Hükümetler, “aşırıcılıkla” mücadele çabalarının bir parçası olarak, Müslüman topluluklara yönelik şüpheleri artırmaya, camilere ve benzeri alanlara kısıtlamalar getirmeye devam etmiştir. Şubat 2023’te, Fransa Cumhurbaşkanı Emmanuel Macron, Fransa’nın “siyasal İslamcılıkla” mücadele etmek için 2019’dan bu yana yaklaşık 28,000 soruşturma yürüttüğünü açıklamıştı. Sonuç olarak hükümet camiler, Kur’an kursları, işletmeler ve sivil toplum kuruluşları da dahil olmak üzere 906 kuruluşu geçici veya kalıcı olarak kapatmış ve 57,5 milyon dolardan (54 milyon avro) fazla paraya el koymuştur[7].
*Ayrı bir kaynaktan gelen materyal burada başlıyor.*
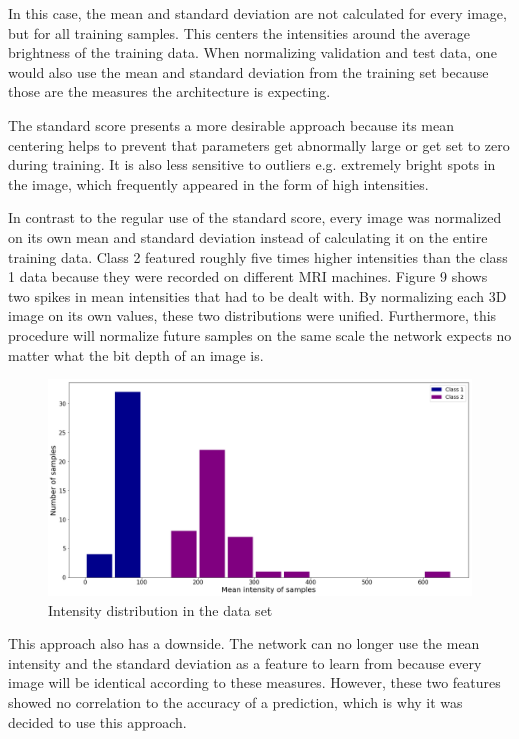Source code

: In this case, the mean and standard deviation are not calculated for every image, but for all training samples. This centers the intensities around the average brightness of the training data. When normalizing validation and test data, one would also use the mean and standard deviation from the training set because those are the measures the architecture is expecting.

The standard score presents a more desirable approach because its mean centering helps to prevent that parameters get abnormally large or get set to zero during training. It is also less sensitive to outliers e.g. extremely bright spots in the image, which frequently appeared in the form of high intensities.

In contrast to the regular use of the standard score, every image was normalized on its own mean and standard deviation instead of calculating it on the entire training data. Class 2 featured roughly five times higher intensities than the class 1 data because they were recorded on different MRI machines. Figure 9 shows two spikes in mean intensities that had to be dealt with. By normalizing each 3D image on its own values, these two distributions were unified. Furthermore, this procedure will normalize future samples on the same scale the network expects no matter what the bit depth of an image is.

\begin{figure}[H]
\centering
\par
\includegraphics[width=1.0\textwidth]{imgs/intensity_distr.png}
\caption{Intensity distribution in the data set}
\par
\end{figure}

This approach also has a downside. The network can no longer use the mean intensity and the standard deviation as a feature to learn from because every image will be identical according to these measures. However, these two features showed no correlation to the accuracy of a prediction, which is why it was decided to use this approach.


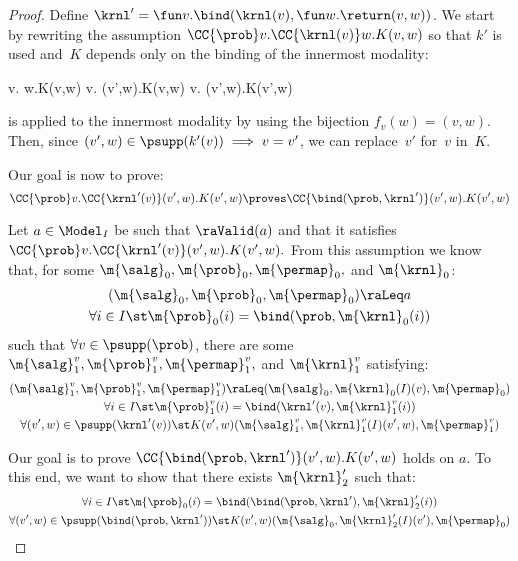 \begin{proof}
  Define $\krnl' = \fun v . \bind(\krnl(v), \fun w . \return(v, w))$.
  We start by rewriting the assumption $\CC{\prob} v.\CC{\krnl(v)} w.K(v,w)$ so that $k'$ is used and~$K$ depends only on the binding of the innermost modality:
  \begin{eqexplain}
    \CC{\prob} v. w.K(v,w)
    \whichproves*
    \CC{\prob} v. (v',w).K(v,w)
    \whichproves
    \CC{\prob} v. (v',w).K(v',w)
  \end{eqexplain}
   is applied to the innermost modality
  by using the bijection $f_v(w) = (v,w)$.
  Then, since $(v',w) \in \psupp(k'(v)) \implies v=v'$,
  we can replace~$v'$ for~$v$ in~$K$.

  Our goal is now to prove:
  \[
    \CC{\prob} v.\CC{\krnl'(v)} (v',w).K(v',w)
    \proves
    \CC{\bind(\prob,\krnl')} (v',w).K(v',w)
  \]

  Let $a\in\Model_I$ be such that $ \raValid(a) $ and that it satisfies
  $ \CC{\prob} v.\CC{\krnl'(v)} (v',w).K(v',w). $
  From this assumption we know that,
  for some $ \m{\salg}_0, \m{\prob}_0,\m{\permap}_0,$ and $ \m{\krnl}_0 $:
  \begin{gather}
    (\m{\salg}_0, \m{\prob}_0,\m{\permap}_0) \raLeq a
    \label{c-assoc:prob0}
    \\
    \forall i\in I\st
      \m{\prob}_0(i) = \bind(\prob, \m{\krnl}_0(i))
    \label{c-assoc:prob0-bind}
  \end{gather}
  such that $\forall v \in \psupp(\prob)$,
  there are some
  $ \m{\salg}_1^v, \m{\prob}_1^v,\m{\permap}_1^v,$ and $ \m{\krnl}_1^v $
  satisfying:
  \begin{gather}
    (\m{\salg}_1^v, \m{\prob}_1^v,\m{\permap}_1^v)
    \raLeq
    (\m{\salg}_0, \m{\krnl}_0(I)(v),\m{\permap}_0)
    \label{c-assoc:prob1}
    \\
    \forall i\in I\st
      \m{\prob}_1^v(i) = \bind(\krnl'(v), \m{\krnl}_1^v(i))
    \label{c-assoc:prob1-bind}
    \\
    \forall (v',w) \in \psupp(\krnl'(v)) \st
      K(v',w)(\m{\salg}_1^v, \m{\krnl}_1^v(I)(v',w), \m{\permap}_1^v)
    \label{c-assoc:K-krnl1}
  \end{gather}

  Our goal is to prove
  $ \CC{\bind(\prob,\krnl')} (v',w).K(v',w) $ holds on $a$.
  To this end, we want to show that
  there exists $\m{\krnl}_2'$ such that:
\begin{gather}
    \forall i\in I\st
      \m{\prob}_0(i) = \bind(\bind(\prob,\krnl'), \m{\krnl}_2'(i))
    \label{c-assoc:goal1}
    \\
    \forall (v',w) \in \psupp(\bind(\prob,\krnl')) \st
      K(v', w)(\m{\salg}_0 , \m{\krnl}_2'(I) (v'), \m{\permap}_0)
    \label{c-assoc:goal2}
  \end{gather}


\end{proof}
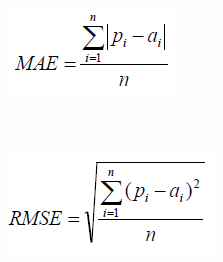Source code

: \documentclass[a4paper,12pt, english]{article}
\begin{document}
\begin{enumerate}
\begin{enumerate}
      
\begin{figure}[h]
        \centering
        \begin{subfigure}[b]{0.23\textwidth}
                \includegraphics[width=\textwidth]{../figs/MAE}
                \label{fig:mae}
        \end{subfigure} \quad %
        ~ %
        \begin{subfigure}[b]{0.23\textwidth}
                \includegraphics[width=\textwidth]{../figs/RMSE}
                \label{fig:rmse}
        \end{subfigure} 
        

\end{figure}
\end{enumerate}
\end{enumerate}
\end{document}
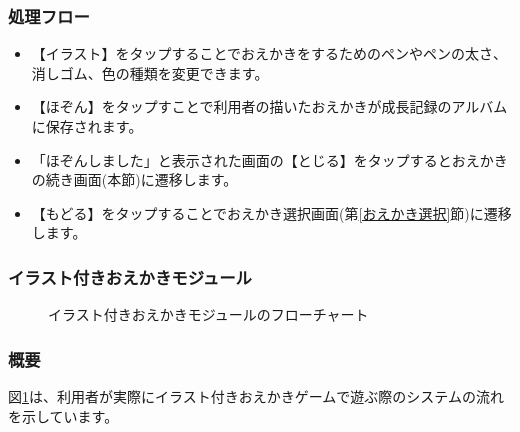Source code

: \documentclass[a4j]{jarticle}
\begin{document}
\subsubsection*{処理フロー}
\begin{itemize}
\item【イラスト】をタップすることでおえかきをするためのペンやペンの太さ、消しゴム、色の種類を変更できます。
\item【ほぞん】をタップすことで利用者の描いたおえかきが成長記録のアルバムに保存されます。
\item「ほぞんしました」と表示された画面の【とじる】をタップするとおえかきの続き画面(本節)に遷移します。　
\item【もどる】をタップすることでおえかき選択画面(第\ref{おえかき選択}節)に遷移します。
\end{itemize}

\newpage
\subsubsection{イラスト付きおえかきモジュール\label{イラスト}}
\begin{figure}[H]
    \begin{center}
    \caption {イラスト付きおえかきモジュールのフローチャート}
    \label{illustration}
    \end{center}
\end{figure}

\subsubsection*{概要}
図\ref{illustration}は、利用者が実際にイラスト付きおえかきゲームで遊ぶ際のシステムの流れを示しています。
\end{document}
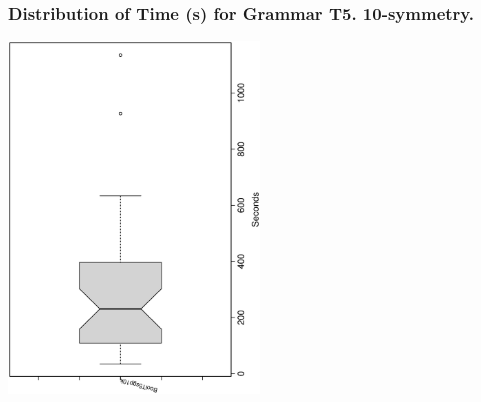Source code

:  \begin{frame}
 \frametitle{ Distribution of Time (s) for Grammar T5. 10-symmetry. }
 \begin{center}
\includegraphics[width=0.5\textwidth, angle=-90]
{ExpFboxplottSeconds008.eps}
 \end{center}
 \label{ExpFboxplottSeconds008.eps}  
 \end{frame}

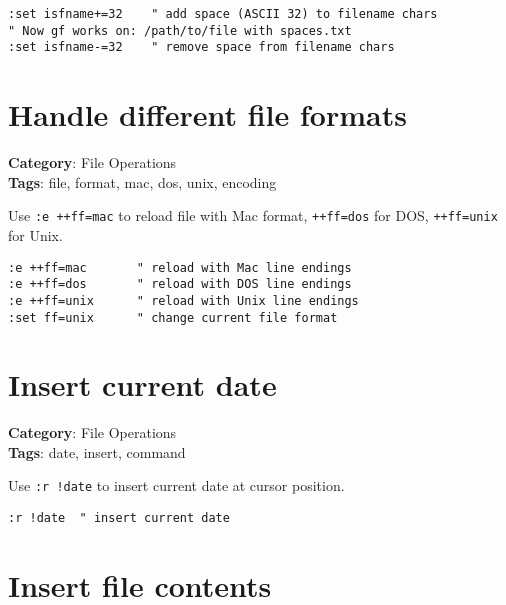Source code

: {{{{{{\begin{Exa*}{}
\begin{Verbatim}[fontsize=\footnotesize, breaklines, breakanywhere]
:set isfname+=32    " add space (ASCII 32) to filename chars
" Now gf works on: /path/to/file with spaces.txt
:set isfname-=32    " remove space from filename chars
\end{Verbatim}
\end{Exa*}

\section{Handle different file formats}

\textbf{Category}: File Operations\\ \textbf{Tags}: file, format, mac, dos, unix, encoding
\vspace{0.5cm}

Use {\footnotesize \Verb§:e ++ff=mac§} to reload file with Mac format, {\footnotesize \Verb§++ff=dos§} for DOS, {\footnotesize \Verb§++ff=unix§} for Unix.

\begin{Exa*}{}
\begin{Verbatim}[fontsize=\footnotesize, breaklines, breakanywhere]
:e ++ff=mac       " reload with Mac line endings
:e ++ff=dos       " reload with DOS line endings
:e ++ff=unix      " reload with Unix line endings
:set ff=unix      " change current file format
\end{Verbatim}
\end{Exa*}

\section{Insert current date}

\textbf{Category}: File Operations\\ \textbf{Tags}: date, insert, command
\vspace{0.5cm}

Use {\footnotesize \Verb§:r !date§} to insert current date at cursor position.

\begin{Exa*}{}
\begin{Verbatim}[fontsize=\footnotesize, breaklines, breakanywhere]
:r !date  " insert current date
\end{Verbatim}
\end{Exa*}

\section{Insert file contents}

}}}}}}
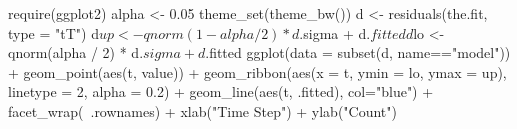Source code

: \begin{Schunk}
\begin{Sinput}
 require(ggplot2)
 alpha <- 0.05
 theme_set(theme_bw())
 d <- residuals(the.fit, type = "tT")
 d$up <- qnorm(1 - alpha / 2) * d$.sigma + d$.fitted
 d$lo <- qnorm(alpha / 2) * d$.sigma + d$.fitted
 ggplot(data = subset(d, name=="model")) +
   geom_point(aes(t, value)) +
   geom_ribbon(aes(x = t, ymin = lo, ymax = up), linetype = 2, alpha = 0.2) +
   geom_line(aes(t, .fitted), col="blue") +
   facet_wrap(~.rownames) +
   xlab("Time Step") +
   ylab("Count")
\end{Sinput}
\end{Schunk}
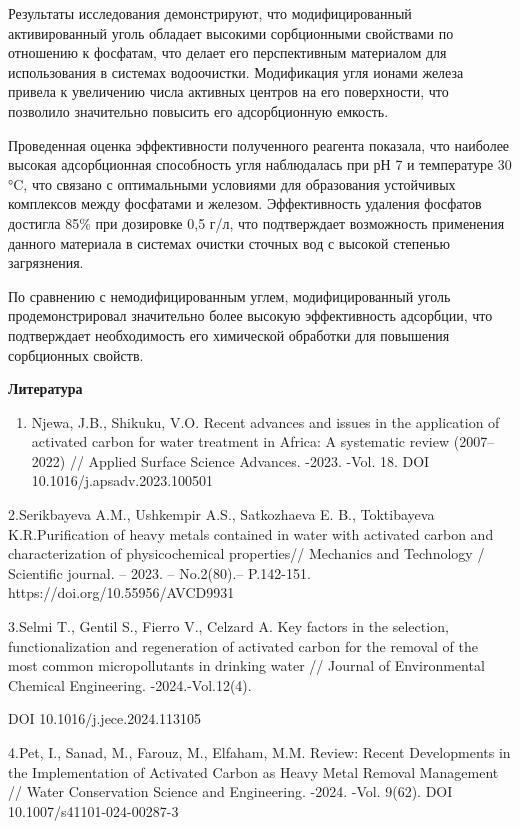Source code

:Результаты исследования демонстрируют, что модифицированный
активированный уголь обладает высокими сорбционными свойствами по
отношению к фосфатам, что делает его перспективным материалом для
использования в системах водоочистки. Модификация угля ионами железа
привела к увеличению числа активных центров на его поверхности, что
позволило значительно повысить его адсорбционную емкость.

Проведенная оценка эффективности полученного реагента показала, что
наиболее высокая адсорбционная способность угля наблюдалась при рН 7 и
температуре 30 °C, что связано с оптимальными условиями для образования
устойчивых комплексов между фосфатами и железом. Эффективность удаления
фосфатов достигла 85\% при дозировке 0,5 г/л, что подтверждает
возможность применения данного материала в системах очистки сточных вод
с высокой степенью загрязнения.

По сравнению с немодифицированным углем, модифицированный уголь
продемонстрировал значительно более высокую эффективность адсорбции, что
подтверждает необходимость его химической обработки для повышения
сорбционных свойств.

{\bfseries Литература}

\begin{enumerate}
\def\labelenumi{\arabic{enumi}.}
\item
  Njewa, J.B., Shikuku, V.O. Recent advances and issues in the
  application of activated carbon for water treatment in Africa: A
  systematic review (2007--2022) // Applied Surface Science Advances.
  -2023. -Vol. 18. DOI 10.1016/j.apsadv.2023.100501
\end{enumerate}

2.Serikbayeva A.M., Ushkempir A.S., Satkozhaeva E. B., Toktibayeva
K.R.Purification of heavy metals contained in water with activated
carbon and characterization of physicochemical properties// Mechanics
and Technology / Scientific journal. -- 2023. -- No.2(80).-- P.142-151.
https://doi.org/10.55956/AVCD9931

3.Selmi T., Gentil S., Fierro V., Celzard A. Key factors in the
selection, functionalization and regeneration of activated carbon for
the removal of the most common micropollutants in drinking water //
Journal of Environmental Chemical Engineering. -2024.-Vol.12(4).

DOI 10.1016/j.jece.2024.113105

4.Pet, I., Sanad, M., Farouz, M., Elfaham, M.M. Review: Recent
Developments in the Implementation of Activated Carbon as Heavy Metal
Removal Management // Water Conservation Science and Engineering. -2024.
-Vol. 9(62). DOI 10.1007/s41101-024-00287-3

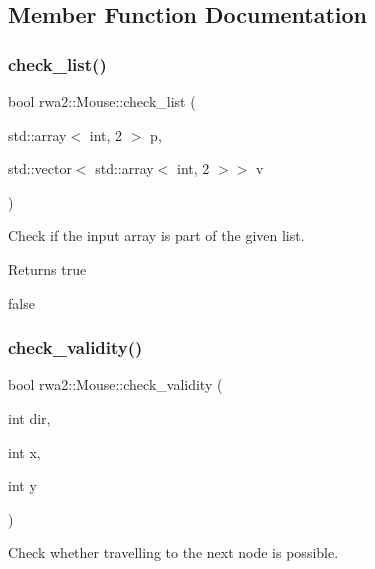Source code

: \subsection{Member Function Documentation}
\mbox{\label{classrwa2_1_1_mouse_a760964c393cf8861429d2e02aba4f033}} 
\subsubsection{\texorpdfstring{check\+\_\+list()}{check\_list()}}
{\footnotesize\ttfamily bool rwa2\+::\+Mouse\+::check\+\_\+list (\begin{DoxyParamCaption}\item[{std\+::array$<$ int, 2 $>$}]{p,  }\item[{std\+::vector$<$ std\+::array$<$ int, 2 $>$$>$}]{v }\end{DoxyParamCaption})}



Check if the input array is part of the given list. 

\begin{DoxyReturn}{Returns}
true 

false 
\end{DoxyReturn}
\mbox{\label{classrwa2_1_1_mouse_a35873f1fd775399f6506a1da415a8da9}} 
\subsubsection{\texorpdfstring{check\+\_\+validity()}{check\_validity()}}
{\footnotesize\ttfamily bool rwa2\+::\+Mouse\+::check\+\_\+validity (\begin{DoxyParamCaption}\item[{int}]{dir,  }\item[{int}]{x,  }\item[{int}]{y }\end{DoxyParamCaption})}



Check whether travelling to the next node is possible.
Raporda, din temelinde bireylere yönelik fiziksel saldırılara ilişkin ihbarlar yıl boyunca devam ettiğine de değinilmiştir. Örneğin, Ocak ayında İngiltere’de iki Ortodoks Yahudi’ye saldırılmış, Eylül ayında da Almanya’da toplu taşıma araçlarında Yahudilere sözlü tacizde ve fiziksel saldırıda bulunulmuştur. Ağustos ayında Fransa’da bir kişi komşusunu öldürmüş ve katil bunu öldürdüğü kişiyi sadece Yahudi olduğu için yaptığını itiraf etmiştir. Fransa’da yaşanan bir başka olayda polis memurları Mayıs ayında iki Müslüman kadına fiziksel saldırıda bulunmuş ve birinin başörtüsünü zorla çıkarmaya çalışmıştır[8].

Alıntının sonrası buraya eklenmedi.